After my experiences this year I have come to realise that frankly I can’t afford to go paper free. Like the next man or woman I care about the planet so much so that I am mulling over electric cars and have come to the conclusion I can live without a tropical suntan if humanity is safe for another 1000 years.
But – if I’d not had paper utility bills to pour over when I ought to have been having a life I would be something to the tune of £250 worse off. And conceivably a whole lot more better off but for the bills I am presently pouring over that are so unbelievably complicated I may never be able to argue a route to satisfaction. More of that later.
Utilities and banks do a job selling us the concept of a paper free life in joyously environmentally friendly terms. Every which way we turn or click there’s smiling sunny bucolic world of carefree families embracing their ignorance for the bigger picture of climate change. It’s clear that each of us can do our bit by just doing away with paper. Think how cooler the world would be without a generation of fish ’n chips wrapped in newspaper and all those unenvironmental utility bills and bank statements. And to push those Luddites on the uncertain-what-to-do shelf over the edge they’ll charge them postage. Put like that is it any wonder increasing numbers are choosing to be paper free and putting their trust in the due diligence and transparency of utility firms and banks.
The flip side of paper free is the issuers can feel safe that most of us we the customer simply won’t have the time to dig into the email invoice beyond how much it is. Who looks at emails anyway unless they’re from hot babes or prize givers with the latest iPhones and bitcoin to give away?

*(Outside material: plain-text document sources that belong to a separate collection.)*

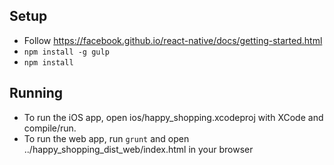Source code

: ## Setup
- Follow https://facebook.github.io/react-native/docs/getting-started.html
- `npm install -g gulp`
- `npm install`

## Running
- To run the iOS app, open ios/happy_shopping.xcodeproj with XCode and compile/run.
- To run the web app, run `grunt` and open ../happy_shopping_dist_web/index.html in your browser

Not having smart meters in The Red House requires someone to regularly read them and because the daily standing charge for some reason doesn’t cover the cost of a man with a meter box key and a tablet I’ve taken on board that responsibility and this despite the fact that the majority of our bills for gas, electricity and water state ‘we read’, an error or a bare faced lie depending on how you look at it. In nine years i can count on one hand the times I’ve let someone it to read the meters around the back behind a locked gate. One utility company didn’t believe me when I entered the reading on its website. The phrase on the screen read ‘…not what we expected,” due to the fact that my reading produced a figure less than the one they’d fabricated.
Being kind to the planet BT began charging for paper bills some time ago although they didn’t tell the marketing department to stop posting special offer letters. It also stopped ‘line rental savers’ deal and so as not to swindle customers like me any credit left on the bill – that I’ve hand to print out because BT is saving the planet – would come off subsequent online only bills perhaps in the hope that nobody would notice a change in how the bills are assessed unless you’re a no hoper like me who prefers bill inspection to daytime tv. It took a long time on the landline (remember them?) but eventually I
I was reaccredited the money from the line rental saver that had mysteriously disappeared.
The ‘unbelievably complicated bill’, owing to the language employed by South West Water being so unsparingly impenetrable, pertains to the odd fact that for the past seven years the water we have drawn from the mains ie usage is every time exactly the same amount in cubic metres as we pour into the sewer ie sewerage. Never close or thereabouts but precisely the same on each bill regardless of how much water is used to wash the car every two to three weeks or how much is used to irrigate Kim’s kitchen garden. Both filter water down to the subsoil and water table and don’t go anywhere near the sewers.
Of course trying to speak with someone at a utility is no easy task and South West Water is no exception. I learnt years ago not to talk to automated machines, better to wait until the ‘old git on the line’ alarm bells ring. Sadly, I think increasingly the utilities are wising up to that old git trick and just hang up. Frankly it all took so long I don’t know how I found an email address and forwarded my query. How can they know the usage and sewerage are the same?
The initial response stated that “sewerage charges are based on the amount of water measured by the meter” and that “a 5% allowance is given as standard.”
Confused? I was. How does the water meter measure the sewerage I asked for clarification. I wish I hand’t bothered.
Someone different replied, “when calculating what you should be charged for sewerage services, we first calculate the full monetary cost by multiplying the cubic metres (m3) of water you’ve used by our unit charge for sewerage. We then remove 5% of the total monetary cost, not the actual consumption in cubic metres – this is why your bills will never show that you’ve used fewer m3 in sewerage compared to clean water.”
It doesn’t matter the usage and sewerage charged have been identical for six years; sorry about the planet but I have the bills. This is a work in progress.
The point being that none of the false readings, the unconventional accounting or the supposed usage would have come to light without bills, and I’ve been thinking about these and the planet and how to square the circle and what I’ve come up with is this. All that recycled paper the council carries away every couple of weeks or so instead of being incinerated or ‘recycled’ in landfill or shipped out to parts of Africa where they can’t get enough of unwanted paper and stuff could actually properly be recycled and used for – you got it, utility bills and envelopes.